Problem requirements:
Leave the pictures out. Return the rest of the listing below exactly.

Extracted material: Begin

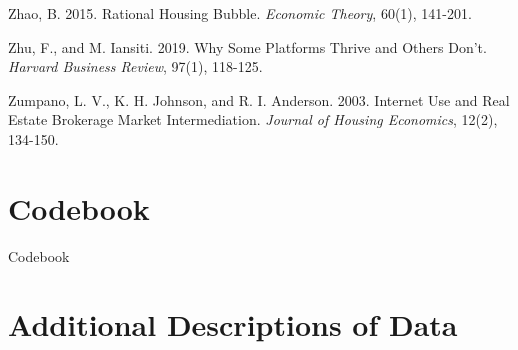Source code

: \documentclass[11pt]{article}
\begin{document}
\begin{singlespace}
\begin{thebibliography}{}
Zhao, B. 2015. Rational Housing Bubble. \textit{Economic Theory}, 60(1), 141-201. 

Zhu, F., and M. Iansiti. 2019. Why Some Platforms Thrive and Others Don't. \textit{Harvard Business Review}, 97(1), 118-125. 

Zumpano, L. V., K. H. Johnson, and R. I. Anderson. 2003. Internet Use and Real Estate Brokerage Market Intermediation. \textit{Journal of Housing Economics}, 12(2), 134-150. 


  \end{thebibliography}
\end{singlespace}



\newpage
\appendix
\setcounter{table}{0}
\renewcommand{\tablename}{Appendix Table}
\renewcommand{\figurename}{Appendix Figure}
\renewcommand{\thetable}{\thesection. \arabic{table}}
\setcounter{figure}{0}
\renewcommand{\thefigure}{\thesection. \arabic{figure}}

\section{Codebook} \label{sec:codebook}

\begin{table}[H]
  \begin{center}
    \begin{scriptsize}
    \caption{Codebook}
    \label{tab:codebook}
      
  
    \end{scriptsize}
  \end{center}
\end{table}


\section{Additional Descriptions of Data} \label{sec:appendix_data}
\end{document}
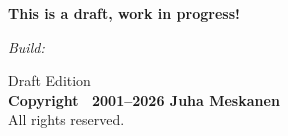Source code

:\newpage
\thispagestyle{empty} %
\vspace*{\fill}       %

\begin{flushleft}
    \small
    
    \textbf{This is a draft, work in progress!}

    \textit{Build: \DTMnow}

    \vspace{1.5em} %
    
    Draft Edition \\
    \textbf{Copyright \textcopyright\ 2001--2026 Juha Meskanen} \\
    All rights reserved.
\end{flushleft}
\newpage


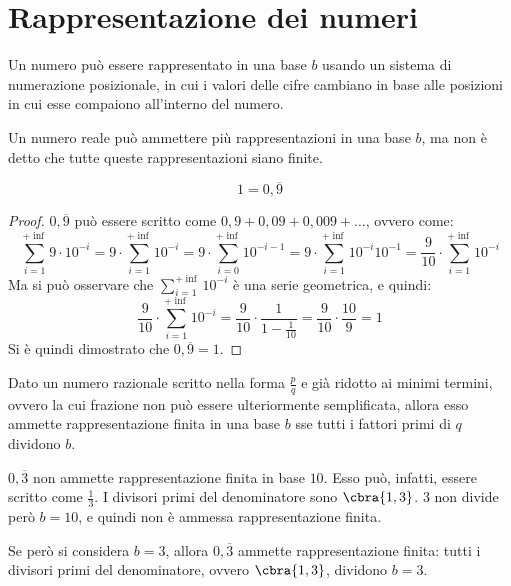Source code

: \appendix
\chapter{Rappresentazione dei numeri}
Un numero può essere rappresentato in una base $b$ usando un sistema
di numerazione posizionale, in cui i valori delle cifre cambiano in base
alle posizioni in cui esse compaiono all'interno del numero.

\begin{rem}
    Un numero reale può ammettere più rappresentazioni in una base $b$, ma
    non è detto che tutte queste rappresentazioni siano finite.
\end{rem}

\begin{example}
    \[
        1 = 0,\overline{9}
    \]
    \begin{proof}
        $0,\overline{9}$ può essere scritto come $0,9 + 0,09 + 0,009 + \ldots$,
        ovvero come:
        \[
            \sum_{i=1}^{+\inf} 9 \cdot 10^{-i} =
            9 \cdot \sum_{i=1}^{+\inf} 10^{-i} =
            9 \cdot \sum_{i=0}^{+\inf} 10^{-i-1} =
            9 \cdot \sum_{i=1}^{+\inf} 10^{-i} 10^{-1} =
            \frac{9}{10} \cdot \sum_{i=1}^{+\inf} 10^{-i}
        \]
        Ma si può osservare che $\sum_{i=1}^{+\inf} 10^{-i}$ è una serie
        geometrica, e quindi:
        \[
            \frac{9}{10} \cdot \sum_{i=1}^{+\inf} 10^{-i} =
            \frac{9}{10} \cdot \frac{1}{1-\frac{1}{10}} =
            \frac{9}{10} \cdot \frac{10}{9} = 1
        \]
        Si è quindi dimostrato che $0,\overline{9} = 1$.
    \end{proof}
\end{example}

\begin{thm}
    Dato un numero razionale scritto nella forma $\frac{p}{q}$ e già
    ridotto ai minimi termini, ovvero la cui frazione non può essere
    ulteriormente semplificata, allora esso ammette rappresentazione
    finita in una base $b$ sse tutti i fattori primi di $q$ dividono $b$.
\end{thm}
\begin{example}
    $0,\overline{3}$ non ammette rappresentazione finita in base $10$.
    Esso può, infatti, essere scritto come $\frac{1}{3}$. I divisori primi
    del denominatore sono $\cbra{1, 3}$. $3$ non divide però $b=10$,
    e quindi non è ammessa rappresentazione finita.

    Se però si considera $b=3$, allora $0,\overline{3}$ ammette rappresentazione
    finita: tutti i divisori primi del denominatore, ovvero $\cbra{1, 3}$,
    dividono $b=3$.
\end{example}


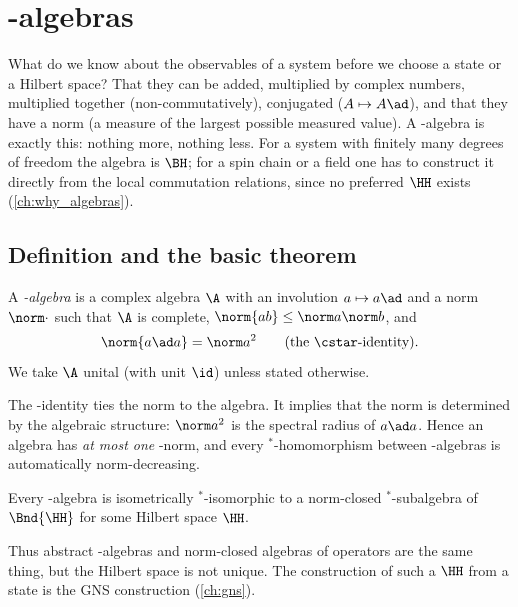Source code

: \chapter{\cstar-algebras}\label{ch:cstar}

\begin{physmotiv}
What do we know about the observables of a system before we choose a state or a Hilbert space? That they can be added, multiplied by complex numbers, multiplied together (non-commutatively), conjugated ($A\mapsto A\ad$), and that they have a norm (a measure of the largest possible measured value). A \cstar-algebra is exactly this: nothing more, nothing less. For a system with finitely many degrees of freedom the algebra is $\BH$; for a spin chain or a field one has to construct it directly from the local commutation relations, since no preferred $\HH$ exists (\cref{ch:why_algebras}).
\end{physmotiv}

\section{Definition and the basic theorem}

\begin{definition}
A \emph{\cstar-algebra} is a complex algebra $\A$ with an involution $a\mapsto a\ad$ and a norm $\norm\cdot$ such that $\A$ is complete, $\norm{ab}\le\norm a\norm b$, and
\begin{equation}
\norm{a\ad a}=\norm a^2\qquad(\text{the \cstar-identity}).
\end{equation}
We take $\A$ unital (with unit $\id$) unless stated otherwise.
\end{definition}

The \cstar-identity ties the norm to the algebra. It implies that the norm is determined by the algebraic structure: $\norm a^2$ is the spectral radius of $a\ad a$. Hence an algebra has \emph{at most one} \cstar-norm, and every $^*$-homomorphism between \cstar-algebras is automatically norm-decreasing.

\begin{theorem}
Every \cstar-algebra is isometrically $^*$-isomorphic to a norm-closed $^*$-subalgebra of $\Bnd{\HH}$ for some Hilbert space $\HH$.
\end{theorem}
Thus abstract \cstar-algebras and norm-closed algebras of operators are the same thing, but the Hilbert space is not unique. The construction of such a $\HH$ from a state is the GNS construction (\cref{ch:gns}).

Extracted material: End

Result of the exercise:
Source code

: \documentclass[11pt]{article}
\begin{document}
\begin{singlespace}
\begin{thebibliography}{}
Zhao, B. 2015. Rational Housing Bubble. \textit{Economic Theory}, 60(1), 141-201. 

Zhu, F., and M. Iansiti. 2019. Why Some Platforms Thrive and Others Don't. \textit{Harvard Business Review}, 97(1), 118-125. 

Zumpano, L. V., K. H. Johnson, and R. I. Anderson. 2003. Internet Use and Real Estate Brokerage Market Intermediation. \textit{Journal of Housing Economics}, 12(2), 134-150. 


  \end{thebibliography}
\end{singlespace}



\newpage
\appendix
\setcounter{table}{0}
\renewcommand{\tablename}{Appendix Table}
\renewcommand{\figurename}{Appendix Figure}
\renewcommand{\thetable}{\thesection. \arabic{table}}
\setcounter{figure}{0}
\renewcommand{\thefigure}{\thesection. \arabic{figure}}

\section{Codebook} \label{sec:codebook}

\begin{table}[H]
  \begin{center}
    \begin{scriptsize}
    \caption{Codebook}
    \label{tab:codebook}
      
  
    \end{scriptsize}
  \end{center}
\end{table}


\section{Additional Descriptions of Data} \label{sec:appendix_data}
\end{document}
Source code

:\newpage
\thispagestyle{empty} %
\vspace*{\fill}       %

\begin{flushleft}
    \small
    
    \textbf{This is a draft, work in progress!}

    \textit{Build: \DTMnow}

    \vspace{1.5em} %
    
    Draft Edition \\
    \textbf{Copyright \textcopyright\ 2001--2026 Juha Meskanen} \\
    All rights reserved.
\end{flushleft}
\newpage


Source code

: \appendix
\chapter{Rappresentazione dei numeri}
Un numero può essere rappresentato in una base $b$ usando un sistema
di numerazione posizionale, in cui i valori delle cifre cambiano in base
alle posizioni in cui esse compaiono all'interno del numero.

\begin{rem}
    Un numero reale può ammettere più rappresentazioni in una base $b$, ma
    non è detto che tutte queste rappresentazioni siano finite.
\end{rem}

\begin{example}
    \[
        1 = 0,\overline{9}
    \]
    \begin{proof}
        $0,\overline{9}$ può essere scritto come $0,9 + 0,09 + 0,009 + \ldots$,
        ovvero come:
        \[
            \sum_{i=1}^{+\inf} 9 \cdot 10^{-i} =
            9 \cdot \sum_{i=1}^{+\inf} 10^{-i} =
            9 \cdot \sum_{i=0}^{+\inf} 10^{-i-1} =
            9 \cdot \sum_{i=1}^{+\inf} 10^{-i} 10^{-1} =
            \frac{9}{10} \cdot \sum_{i=1}^{+\inf} 10^{-i}
        \]
        Ma si può osservare che $\sum_{i=1}^{+\inf} 10^{-i}$ è una serie
        geometrica, e quindi:
        \[
            \frac{9}{10} \cdot \sum_{i=1}^{+\inf} 10^{-i} =
            \frac{9}{10} \cdot \frac{1}{1-\frac{1}{10}} =
            \frac{9}{10} \cdot \frac{10}{9} = 1
        \]
        Si è quindi dimostrato che $0,\overline{9} = 1$.
    \end{proof}
\end{example}

\begin{thm}
    Dato un numero razionale scritto nella forma $\frac{p}{q}$ e già
    ridotto ai minimi termini, ovvero la cui frazione non può essere
    ulteriormente semplificata, allora esso ammette rappresentazione
    finita in una base $b$ sse tutti i fattori primi di $q$ dividono $b$.
\end{thm}
\begin{example}
    $0,\overline{3}$ non ammette rappresentazione finita in base $10$.
    Esso può, infatti, essere scritto come $\frac{1}{3}$. I divisori primi
    del denominatore sono $\cbra{1, 3}$. $3$ non divide però $b=10$,
    e quindi non è ammessa rappresentazione finita.

    Se però si considera $b=3$, allora $0,\overline{3}$ ammette rappresentazione
    finita: tutti i divisori primi del denominatore, ovvero $\cbra{1, 3}$,
    dividono $b=3$.
\end{example}


Source code

: \chapter{\cstar-algebras}\label{ch:cstar}

\begin{physmotiv}
What do we know about the observables of a system before we choose a state or a Hilbert space? That they can be added, multiplied by complex numbers, multiplied together (non-commutatively), conjugated ($A\mapsto A\ad$), and that they have a norm (a measure of the largest possible measured value). A \cstar-algebra is exactly this: nothing more, nothing less. For a system with finitely many degrees of freedom the algebra is $\BH$; for a spin chain or a field one has to construct it directly from the local commutation relations, since no preferred $\HH$ exists (\cref{ch:why_algebras}).
\end{physmotiv}

\section{Definition and the basic theorem}

\begin{definition}
A \emph{\cstar-algebra} is a complex algebra $\A$ with an involution $a\mapsto a\ad$ and a norm $\norm\cdot$ such that $\A$ is complete, $\norm{ab}\le\norm a\norm b$, and
\begin{equation}
\norm{a\ad a}=\norm a^2\qquad(\text{the \cstar-identity}).
\end{equation}
We take $\A$ unital (with unit $\id$) unless stated otherwise.
\end{definition}

The \cstar-identity ties the norm to the algebra. It implies that the norm is determined by the algebraic structure: $\norm a^2$ is the spectral radius of $a\ad a$. Hence an algebra has \emph{at most one} \cstar-norm, and every $^*$-homomorphism between \cstar-algebras is automatically norm-decreasing.

\begin{theorem}
Every \cstar-algebra is isometrically $^*$-isomorphic to a norm-closed $^*$-subalgebra of $\Bnd{\HH}$ for some Hilbert space $\HH$.
\end{theorem}
Thus abstract \cstar-algebras and norm-closed algebras of operators are the same thing, but the Hilbert space is not unique. The construction of such a $\HH$ from a state is the GNS construction (\cref{ch:gns}).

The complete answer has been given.